Perhaps it is time to qualify that with some truth.
“I only want to help people if it is convenient, doesn’t require responsibility, takes very little effort, and pays well for doing absolutely the minimum possible.” That is what modern medicine really is. It doesn’t matter if you are in Poland or the USA. Just ask a dermatologist. It is all about minimal effort.
There are a handful of people I have met who are not like this. But are by far a very small minority.
When did this idea of doing nothing start? Where? How did it catch on?
Whether it is convenient or not, the foreseeable future of medicine is a combination of medical knowledge and surgical skill. More so everyday. To their extreme credit, specialized emergency doctors I know get this. They take it as a challenge to be met.

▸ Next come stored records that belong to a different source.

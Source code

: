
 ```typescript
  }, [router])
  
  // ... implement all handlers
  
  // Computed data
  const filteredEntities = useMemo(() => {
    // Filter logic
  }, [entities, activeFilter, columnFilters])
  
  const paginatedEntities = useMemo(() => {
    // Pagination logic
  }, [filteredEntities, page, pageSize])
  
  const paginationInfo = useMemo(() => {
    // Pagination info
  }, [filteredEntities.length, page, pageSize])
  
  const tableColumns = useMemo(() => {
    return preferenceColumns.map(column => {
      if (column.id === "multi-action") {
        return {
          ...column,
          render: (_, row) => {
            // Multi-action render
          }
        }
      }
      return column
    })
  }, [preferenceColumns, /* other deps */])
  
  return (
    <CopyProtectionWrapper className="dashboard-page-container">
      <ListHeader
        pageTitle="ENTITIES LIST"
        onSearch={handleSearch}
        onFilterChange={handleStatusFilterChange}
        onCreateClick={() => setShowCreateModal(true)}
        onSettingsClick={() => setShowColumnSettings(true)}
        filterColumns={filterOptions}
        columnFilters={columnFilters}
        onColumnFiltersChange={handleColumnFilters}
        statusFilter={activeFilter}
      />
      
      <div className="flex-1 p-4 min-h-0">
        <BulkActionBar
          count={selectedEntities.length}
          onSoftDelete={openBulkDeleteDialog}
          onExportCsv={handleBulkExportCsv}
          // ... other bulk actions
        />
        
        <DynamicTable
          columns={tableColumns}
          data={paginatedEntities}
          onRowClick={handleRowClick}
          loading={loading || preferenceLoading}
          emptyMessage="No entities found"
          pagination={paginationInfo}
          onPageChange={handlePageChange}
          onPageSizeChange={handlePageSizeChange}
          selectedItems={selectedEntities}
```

I must recognize and admit, my thoughts that EM should not be a specialty was biased because of the ability of a small number of outstanding non-EM providers I saw doing an admirable job in the ED and on ambulances.
For the rest of the quacks who make their patients suffer for their convenience, please do everyone a favor and go find some job with no responsibility or effort like working the grill at McDonalds.
If any lawyers need an expert witness to sue one of these charlatans, I am available for only the cost of transporting me to your court. (sorry, I am not wealthy enough to take a loss)
Touch your fucking patients. Help your Fucking patients. Earn the title and respect of being called “doctor.” At the very least, earn your pay cheque!
Your job is to help. Not talk about what you don’t or can’t do.
I am supervised by people who can’t do shit! Otherwise I am supervised by people who won’t do shit. I hold out hope for the former.
If you don’t know how. Ask, and I will teach you myself.